Cumhuriyet’in ilk yıllarında kişisel girişimlerle başlatılan kalkınma çabaları, bugün Gaziantep’i Türk ekonomisi içerisinde özel bir konuma getirmiştir. Gaziantep’te devlet yatırımlarının yetersiz olması, kentin insanlarını üretime ve ticarete yöneltmiş; bu da hem batıya göçü engellemiş, hem de Gaziantep’li girişimcilerin tüm dünyaya örnek olmalarını sağlamıştır. Bugün Türkiye’de makarna üretiminin yüzde 60’ı, iplikte yüzde 45’i, halıda yüzde 80’i, Antepfıstığı’nda yüzde 90’ı, trikoda yüzde 50’si, bakliyat üretim ve ihracatında yüzde 85’i Gaziantep tarafından gerçekleştirilmektedir.
Gaziantep yemeklerinin güzelliğinde ve lezzetinde malzemenin niteliği kadar yerel Keyvani’lerin (iyi yemek yapan) ustalığının ve el becerisinin de payı büyüktür. Antepliler için, özellikle ev yemekleri sadece lezzetli değil, aynı zamanda gösterişli ve zahmetli olmalı, çok emek harcanmalıdır. Antep mutfağında tencere yemeklerine ”kazan yemeği” denilmesi mutfağın bolluğunu çağrıştırır. Ev yemeklerinde et, bulgur, yoğurt, sarımsak, baharat, antepfıstığı ve tereyağı bolca kullanılır. Bu yemeklerin isimleri de yöreseldir ve genellikle yabancı gelir. Örneğin şiveydiz, pirpirim aşı, kabaklama, omaç gibi… Lezzetinin yanı sıra Antep mutfağı sağlıklıdır da.

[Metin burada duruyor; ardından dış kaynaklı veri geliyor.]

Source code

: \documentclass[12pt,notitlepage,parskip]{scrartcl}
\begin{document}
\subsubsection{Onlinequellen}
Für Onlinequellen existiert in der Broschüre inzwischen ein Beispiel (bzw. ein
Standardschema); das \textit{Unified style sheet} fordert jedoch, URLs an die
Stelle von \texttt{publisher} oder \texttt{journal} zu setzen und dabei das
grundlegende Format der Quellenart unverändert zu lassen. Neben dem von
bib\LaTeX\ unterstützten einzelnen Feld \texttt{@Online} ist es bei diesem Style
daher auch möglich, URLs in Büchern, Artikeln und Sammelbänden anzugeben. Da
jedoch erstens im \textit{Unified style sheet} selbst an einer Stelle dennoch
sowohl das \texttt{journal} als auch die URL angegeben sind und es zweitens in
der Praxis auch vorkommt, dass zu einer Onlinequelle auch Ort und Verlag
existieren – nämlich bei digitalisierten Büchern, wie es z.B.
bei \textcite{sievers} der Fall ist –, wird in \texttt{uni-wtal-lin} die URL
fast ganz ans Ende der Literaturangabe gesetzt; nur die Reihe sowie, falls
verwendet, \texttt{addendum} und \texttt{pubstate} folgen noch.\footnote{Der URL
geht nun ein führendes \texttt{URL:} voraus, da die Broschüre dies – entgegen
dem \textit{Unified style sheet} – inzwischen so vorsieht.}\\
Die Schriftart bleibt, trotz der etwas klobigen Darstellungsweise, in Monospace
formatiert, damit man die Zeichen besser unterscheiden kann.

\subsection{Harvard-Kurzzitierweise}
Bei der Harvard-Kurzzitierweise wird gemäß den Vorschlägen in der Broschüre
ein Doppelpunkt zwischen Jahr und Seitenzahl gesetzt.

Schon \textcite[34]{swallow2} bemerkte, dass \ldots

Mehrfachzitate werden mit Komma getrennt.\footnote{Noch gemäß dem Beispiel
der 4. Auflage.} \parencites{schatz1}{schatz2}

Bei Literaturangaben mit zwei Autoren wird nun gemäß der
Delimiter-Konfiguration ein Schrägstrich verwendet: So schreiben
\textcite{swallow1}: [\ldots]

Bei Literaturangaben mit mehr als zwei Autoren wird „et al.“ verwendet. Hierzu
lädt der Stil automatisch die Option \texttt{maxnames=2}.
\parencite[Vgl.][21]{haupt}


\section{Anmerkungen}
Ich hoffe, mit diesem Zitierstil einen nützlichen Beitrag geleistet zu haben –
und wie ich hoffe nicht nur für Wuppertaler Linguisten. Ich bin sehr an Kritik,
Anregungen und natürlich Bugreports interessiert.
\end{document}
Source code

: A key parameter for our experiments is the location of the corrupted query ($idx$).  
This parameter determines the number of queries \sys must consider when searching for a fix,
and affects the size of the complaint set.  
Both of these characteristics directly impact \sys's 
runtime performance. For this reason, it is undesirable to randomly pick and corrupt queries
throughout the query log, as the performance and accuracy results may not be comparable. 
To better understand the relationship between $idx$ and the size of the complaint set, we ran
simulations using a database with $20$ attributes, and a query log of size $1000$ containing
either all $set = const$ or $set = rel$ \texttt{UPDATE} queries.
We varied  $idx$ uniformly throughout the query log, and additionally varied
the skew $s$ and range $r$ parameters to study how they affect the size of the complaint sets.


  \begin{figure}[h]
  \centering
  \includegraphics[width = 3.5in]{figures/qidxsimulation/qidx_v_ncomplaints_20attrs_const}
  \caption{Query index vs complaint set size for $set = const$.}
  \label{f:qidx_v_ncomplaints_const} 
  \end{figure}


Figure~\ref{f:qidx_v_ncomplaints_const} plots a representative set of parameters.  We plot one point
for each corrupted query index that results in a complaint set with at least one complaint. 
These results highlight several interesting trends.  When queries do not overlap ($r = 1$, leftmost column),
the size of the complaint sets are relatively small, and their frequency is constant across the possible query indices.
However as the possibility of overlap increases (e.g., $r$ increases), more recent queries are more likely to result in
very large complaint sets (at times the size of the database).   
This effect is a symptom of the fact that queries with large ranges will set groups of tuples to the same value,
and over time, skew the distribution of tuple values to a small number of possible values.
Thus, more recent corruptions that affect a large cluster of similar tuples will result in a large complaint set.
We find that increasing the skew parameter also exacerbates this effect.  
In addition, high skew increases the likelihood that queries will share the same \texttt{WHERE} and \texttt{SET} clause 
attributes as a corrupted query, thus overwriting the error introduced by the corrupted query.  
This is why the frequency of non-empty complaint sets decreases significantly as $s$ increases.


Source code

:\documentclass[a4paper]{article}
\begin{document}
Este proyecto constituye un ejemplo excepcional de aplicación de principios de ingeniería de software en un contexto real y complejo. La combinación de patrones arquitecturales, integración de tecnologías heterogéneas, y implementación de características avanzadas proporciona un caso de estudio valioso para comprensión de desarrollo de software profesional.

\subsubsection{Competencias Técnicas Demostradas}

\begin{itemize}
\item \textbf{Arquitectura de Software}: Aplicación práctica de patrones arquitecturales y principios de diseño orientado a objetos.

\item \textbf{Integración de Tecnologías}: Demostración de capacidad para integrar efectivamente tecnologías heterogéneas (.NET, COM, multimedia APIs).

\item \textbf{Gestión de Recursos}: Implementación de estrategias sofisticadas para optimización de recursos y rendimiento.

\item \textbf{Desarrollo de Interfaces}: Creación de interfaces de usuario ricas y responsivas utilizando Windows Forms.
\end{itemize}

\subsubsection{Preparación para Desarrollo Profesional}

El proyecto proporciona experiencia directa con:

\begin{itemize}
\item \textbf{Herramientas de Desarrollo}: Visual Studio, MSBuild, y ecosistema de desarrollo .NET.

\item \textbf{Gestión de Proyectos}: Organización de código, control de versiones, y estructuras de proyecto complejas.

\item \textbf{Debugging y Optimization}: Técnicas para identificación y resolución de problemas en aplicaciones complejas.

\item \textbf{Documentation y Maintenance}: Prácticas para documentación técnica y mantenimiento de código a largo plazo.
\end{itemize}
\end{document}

Mesela ‘şiveydiz’, içinde soğan, sarmısak, nohut, et, yoğurt kısacası ne ararsanız bulacağınız bir yemektir. Yanına bir de bulgur pilavı yapılır; dört dörtlük beslenirsiniz. Ancak Antep Mutfağı’nın temel yemeği kuşkusuz halk dilinde ”yuvalama” da denilen ”yuvarlama”dır. Nohut ve küçük köftelerden oluşan yoğurtlu ve sulu bir yemektir ve şeker bayramlarının ilk gününde bütün evlerde yenilir. Kent Mutfağı’nın en vazgeçilmez malzemelerinin başında koyun eti gelir. Dana eti tüketimi yok denecek kadar azdır. İşte Gaziantep, şafak vakti ciğer kebabı, beyranı, katmeri ile başlayan yeme içme keyfinin; kebapları, baklavası, kazan yemekleri ve efsane lokantaları ile gece yarısına kadar doyasıya yaşaanacağı bambaşka bir kenttir…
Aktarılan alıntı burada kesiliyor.